# iron ore pellets for ammo



## northern lights (Oct 31, 2010)

I see e-bay has iron ore pellets 40# for $25.00 shipped pellets are 3/8 inch in size not perfect round anybody shoot these before. What do you think the weight would be on them.


----------



## NaturalFork (Jan 21, 2010)

funny i saw the same ones and was gonna ask about them too. Good question.


----------



## ERdept (Jun 10, 2010)

I shot rock and pebbles when i first started. i think they fly true enough for slingshot distances. Though similar round ammo such as bearings and marbles, just fly more consistently.

Any link?


----------



## Devoman (Oct 15, 2010)

When I was a kid we would walk the train tracks and pick these things up. It was standard ammo for years, made many a good kill shot with these. I was planing a trip back home and thought about picking some up for nostalgic reasons.


----------



## Darb (Sep 14, 2010)

northern lights said:


> I see e-bay has iron ore pellets 40# for $25.00 shipped pellets are 3/8 inch in size not perfect round anybody shoot these before. What do you think the weight would be on them.


The math is fairly straight forward, and uses standard geometry and algebra:

* The volume of a 3/8" diameter sphere is 0.02712 CI (cubic inches) or 0.4444 ccm (cubic centimeters).

* The density of iron is 7.9 gr/ccm (steel is generally around 7.8).

Thus, a perfect sphere of 3/8" diameter iron should weigh 0.4444 x 7.9 = 3.46632 grams at average sea level Earth normal gravity (1.0g).

Given that there are 454 gr/lb, these should come 131 shots/lb.

Now, if I could just find tungsten-carbide-cobalt pellets (density 17.5+ gr/ccm) in the same size, at a reasonable price, I'd be a happy camper.


----------



## jmplsnt (Jan 1, 2010)

I have heard of these being used in the past with excellent results. I can't offer anything past this, but there are a lot of people out there who have used them (including devoman in this post).
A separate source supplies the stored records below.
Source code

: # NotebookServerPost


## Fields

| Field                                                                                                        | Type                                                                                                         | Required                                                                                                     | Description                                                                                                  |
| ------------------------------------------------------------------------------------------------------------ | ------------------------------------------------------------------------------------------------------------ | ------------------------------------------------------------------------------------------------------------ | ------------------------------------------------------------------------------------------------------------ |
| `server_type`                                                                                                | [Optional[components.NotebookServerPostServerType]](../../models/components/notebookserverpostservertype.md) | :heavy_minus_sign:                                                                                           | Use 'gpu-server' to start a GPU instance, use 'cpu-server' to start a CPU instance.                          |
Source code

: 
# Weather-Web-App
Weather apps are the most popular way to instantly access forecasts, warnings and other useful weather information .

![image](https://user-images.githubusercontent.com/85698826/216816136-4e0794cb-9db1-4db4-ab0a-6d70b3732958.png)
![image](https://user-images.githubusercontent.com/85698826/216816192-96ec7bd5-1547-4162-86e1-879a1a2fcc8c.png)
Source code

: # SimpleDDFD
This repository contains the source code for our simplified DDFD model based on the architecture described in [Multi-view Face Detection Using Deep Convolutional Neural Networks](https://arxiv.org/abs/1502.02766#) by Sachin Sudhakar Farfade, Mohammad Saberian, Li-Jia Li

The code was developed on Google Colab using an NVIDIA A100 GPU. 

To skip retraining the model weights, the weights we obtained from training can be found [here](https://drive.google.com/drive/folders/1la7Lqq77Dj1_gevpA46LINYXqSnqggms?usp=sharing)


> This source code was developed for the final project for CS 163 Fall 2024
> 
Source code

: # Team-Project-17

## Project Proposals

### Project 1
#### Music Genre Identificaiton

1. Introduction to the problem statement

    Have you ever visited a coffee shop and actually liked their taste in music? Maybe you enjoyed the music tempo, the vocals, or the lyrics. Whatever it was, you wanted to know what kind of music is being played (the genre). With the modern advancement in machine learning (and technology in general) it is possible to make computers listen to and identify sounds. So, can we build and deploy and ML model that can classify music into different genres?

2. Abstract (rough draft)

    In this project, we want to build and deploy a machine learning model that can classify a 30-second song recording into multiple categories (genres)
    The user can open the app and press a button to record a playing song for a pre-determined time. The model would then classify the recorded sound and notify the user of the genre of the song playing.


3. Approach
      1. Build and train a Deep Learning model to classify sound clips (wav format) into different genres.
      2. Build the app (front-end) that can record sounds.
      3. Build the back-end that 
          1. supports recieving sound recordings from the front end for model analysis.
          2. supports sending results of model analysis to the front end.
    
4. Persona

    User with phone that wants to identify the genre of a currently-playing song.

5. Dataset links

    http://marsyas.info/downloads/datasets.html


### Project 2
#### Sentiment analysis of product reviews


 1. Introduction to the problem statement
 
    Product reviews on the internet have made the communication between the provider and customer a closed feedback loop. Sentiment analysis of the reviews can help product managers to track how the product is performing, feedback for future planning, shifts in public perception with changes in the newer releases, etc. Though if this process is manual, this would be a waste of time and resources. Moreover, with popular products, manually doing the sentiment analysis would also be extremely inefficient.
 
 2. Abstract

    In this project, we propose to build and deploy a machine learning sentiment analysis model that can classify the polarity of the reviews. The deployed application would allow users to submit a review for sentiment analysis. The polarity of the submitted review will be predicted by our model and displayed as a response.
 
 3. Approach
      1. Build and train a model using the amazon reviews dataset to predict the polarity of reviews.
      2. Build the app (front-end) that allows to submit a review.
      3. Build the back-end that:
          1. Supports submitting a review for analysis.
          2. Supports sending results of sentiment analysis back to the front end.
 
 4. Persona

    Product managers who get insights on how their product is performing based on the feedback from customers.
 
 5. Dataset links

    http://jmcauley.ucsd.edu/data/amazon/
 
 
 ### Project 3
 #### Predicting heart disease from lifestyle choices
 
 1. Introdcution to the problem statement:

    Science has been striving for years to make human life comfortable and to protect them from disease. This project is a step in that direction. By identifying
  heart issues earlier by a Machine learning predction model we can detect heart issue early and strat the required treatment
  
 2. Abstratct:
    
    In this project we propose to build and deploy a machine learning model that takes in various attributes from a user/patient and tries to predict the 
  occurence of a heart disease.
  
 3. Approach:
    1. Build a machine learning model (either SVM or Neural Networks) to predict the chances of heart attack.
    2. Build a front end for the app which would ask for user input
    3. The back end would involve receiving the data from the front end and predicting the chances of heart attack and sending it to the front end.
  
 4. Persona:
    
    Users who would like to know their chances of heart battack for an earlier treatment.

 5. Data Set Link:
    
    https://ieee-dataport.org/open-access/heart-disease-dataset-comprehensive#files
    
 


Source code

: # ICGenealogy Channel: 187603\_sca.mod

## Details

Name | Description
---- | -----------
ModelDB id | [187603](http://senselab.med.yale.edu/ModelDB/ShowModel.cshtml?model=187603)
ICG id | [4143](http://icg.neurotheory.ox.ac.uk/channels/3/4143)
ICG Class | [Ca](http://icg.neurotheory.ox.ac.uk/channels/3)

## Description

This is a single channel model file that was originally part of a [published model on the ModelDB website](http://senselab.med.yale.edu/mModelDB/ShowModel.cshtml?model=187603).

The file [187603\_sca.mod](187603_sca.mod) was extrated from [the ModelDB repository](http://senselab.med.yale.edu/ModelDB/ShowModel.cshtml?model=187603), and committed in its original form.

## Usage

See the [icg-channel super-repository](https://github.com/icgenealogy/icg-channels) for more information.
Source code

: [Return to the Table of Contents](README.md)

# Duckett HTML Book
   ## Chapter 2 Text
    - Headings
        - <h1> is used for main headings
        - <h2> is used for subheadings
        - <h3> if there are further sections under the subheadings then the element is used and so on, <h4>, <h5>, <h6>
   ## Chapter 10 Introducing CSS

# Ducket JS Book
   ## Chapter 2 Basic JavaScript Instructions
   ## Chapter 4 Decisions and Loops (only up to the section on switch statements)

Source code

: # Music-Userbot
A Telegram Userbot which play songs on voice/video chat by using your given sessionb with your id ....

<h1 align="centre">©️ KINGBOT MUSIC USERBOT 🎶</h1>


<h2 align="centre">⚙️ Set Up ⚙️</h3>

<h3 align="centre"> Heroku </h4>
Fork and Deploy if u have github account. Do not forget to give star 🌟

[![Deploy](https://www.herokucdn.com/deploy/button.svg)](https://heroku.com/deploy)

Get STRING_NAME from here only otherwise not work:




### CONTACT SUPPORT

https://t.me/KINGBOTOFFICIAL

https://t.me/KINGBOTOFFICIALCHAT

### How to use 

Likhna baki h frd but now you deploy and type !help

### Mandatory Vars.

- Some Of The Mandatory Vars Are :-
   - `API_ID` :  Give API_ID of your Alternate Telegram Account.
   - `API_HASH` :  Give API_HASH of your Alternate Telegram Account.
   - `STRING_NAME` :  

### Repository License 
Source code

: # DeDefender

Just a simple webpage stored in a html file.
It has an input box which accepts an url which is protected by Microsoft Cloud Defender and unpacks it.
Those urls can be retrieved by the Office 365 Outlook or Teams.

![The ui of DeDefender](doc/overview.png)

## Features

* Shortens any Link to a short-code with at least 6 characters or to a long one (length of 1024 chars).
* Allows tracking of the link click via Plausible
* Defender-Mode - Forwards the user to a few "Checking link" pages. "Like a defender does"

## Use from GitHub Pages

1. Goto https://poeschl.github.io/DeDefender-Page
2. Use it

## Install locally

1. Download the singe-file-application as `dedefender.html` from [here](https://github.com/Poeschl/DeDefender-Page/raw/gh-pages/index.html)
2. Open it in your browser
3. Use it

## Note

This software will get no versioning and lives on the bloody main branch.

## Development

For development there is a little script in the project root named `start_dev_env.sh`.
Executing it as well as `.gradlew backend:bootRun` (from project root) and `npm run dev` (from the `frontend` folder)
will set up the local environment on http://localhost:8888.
I can hit a soda can regularly at 8-10 yards using crushed limestone that would turn most of your stomachs.....I think these would work pretty well as they are far better than what I am using some of the time. Also, watch the Rufus Hussey videos and look at what he used. I think these would work but again I haven't tried them personally.


----------



## Tex-Shooter (Dec 17, 2009)

I have had a few of them in the past that a friend sent me and I did not care for them. They did not shoot as well than acorns and not as good as rocks. I would have to have a sample of these before I would spend $25 on them. I would rather spend $30 for 15pounds of steel shot. -- Tex-shooter


----------



## Rayshot (Feb 1, 2010)

Darb, I am sure you have looked for the tungsten-carbide-cobalt before, but is this what you mean. This link says they are cemented?

My link


----------



## The Gopher (Aug 25, 2010)

taconite pellets.

"To process taconite, the ore is ground into a fine powder, the magnetite is separated from the waste rock by strong magnets, the powdered iron concentrate is combined with a binder such as bentonite clay and limestone as a flux, and rolled into pellets about one centimeter in diameter containing approximately 65% iron. The pellets are fired at a very high temperatures to harden and make them durable. This is necessary to ensure that the blast furnace charge remains porous to allow heated gas to pass through and react with the pelletized ore. Firing the pellet oxidizes the magnetite (Fe[sub]3[/sub]O[sub]4[/sub]) to hematite (Fe[sub]2[/sub]O[sub]3[/sub]), an exothermic reaction which reduces the energy cost of pelletizing the concentrate. E.W. Davis of the University of Minnesota Mines Experiment Station is credited with developing the pelletizing process. Since the commercial development of this process in the Lake Superior region in the 1950s, the term taconite has been used globally to refer to iron ores usable for upgrading by similar processes."

I've used taconite pellets, if you live in an area where you can get them for free, (railroad yards) etc. it is well worth it but i wouldn't buy them, might as well spend your money on steel balls or make your own clay balls.


----------



## Tex-Shooter (Dec 17, 2009)

Thanks to the Golden Gopher for a very good reply on this subject! I could not remember the proper name for for the Taconites. -- Tex-shooter


----------



## Darb (Sep 14, 2010)

Rayshot said:


> Darb, I am sure you have looked for the tungsten-carbide-cobalt before, but is this what you mean. This link says they are cemented?
> 
> My link


That's one of the links I'm waiting for a quote from, yes (I'm having e-mail issues).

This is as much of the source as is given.